Output every line of the entries from the line containing "- README.md - Complete" through the last, exactly, with no other content.

Stored data entries

* * *

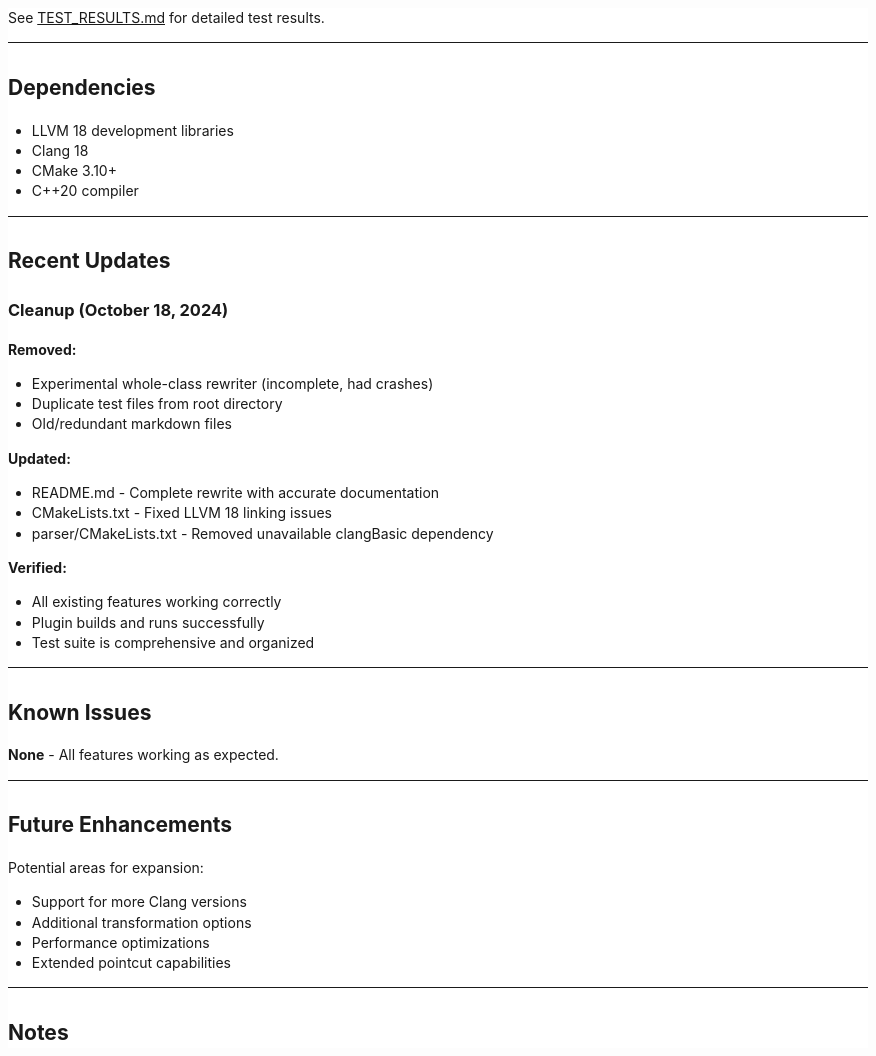 See [TEST_RESULTS.md](TEST_RESULTS.md) for detailed test results.

---

## Dependencies

- LLVM 18 development libraries
- Clang 18
- CMake 3.10+
- C++20 compiler

---

## Recent Updates

### Cleanup (October 18, 2024)

**Removed:**
- Experimental whole-class rewriter (incomplete, had crashes)
- Duplicate test files from root directory
- Old/redundant markdown files

**Updated:**
- README.md - Complete rewrite with accurate documentation
- CMakeLists.txt - Fixed LLVM 18 linking issues
- parser/CMakeLists.txt - Removed unavailable clangBasic dependency

**Verified:**
- All existing features working correctly
- Plugin builds and runs successfully
- Test suite is comprehensive and organized

---

## Known Issues

**None** - All features working as expected.

---

## Future Enhancements

Potential areas for expansion:
- Support for more Clang versions
- Additional transformation options
- Performance optimizations
- Extended pointcut capabilities

---

## Notes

* * *

- [Result below]:
- README.md - Complete rewrite with accurate documentation
- CMakeLists.txt - Fixed LLVM 18 linking issues
- parser/CMakeLists.txt - Removed unavailable clangBasic dependency

**Verified:**
- All existing features working correctly
- Plugin builds and runs successfully
- Test suite is comprehensive and organized

---

## Known Issues

**None** - All features working as expected.

---

## Future Enhancements

Potential areas for expansion:
- Support for more Clang versions
- Additional transformation options
- Performance optimizations
- Extended pointcut capabilities

---

## Notes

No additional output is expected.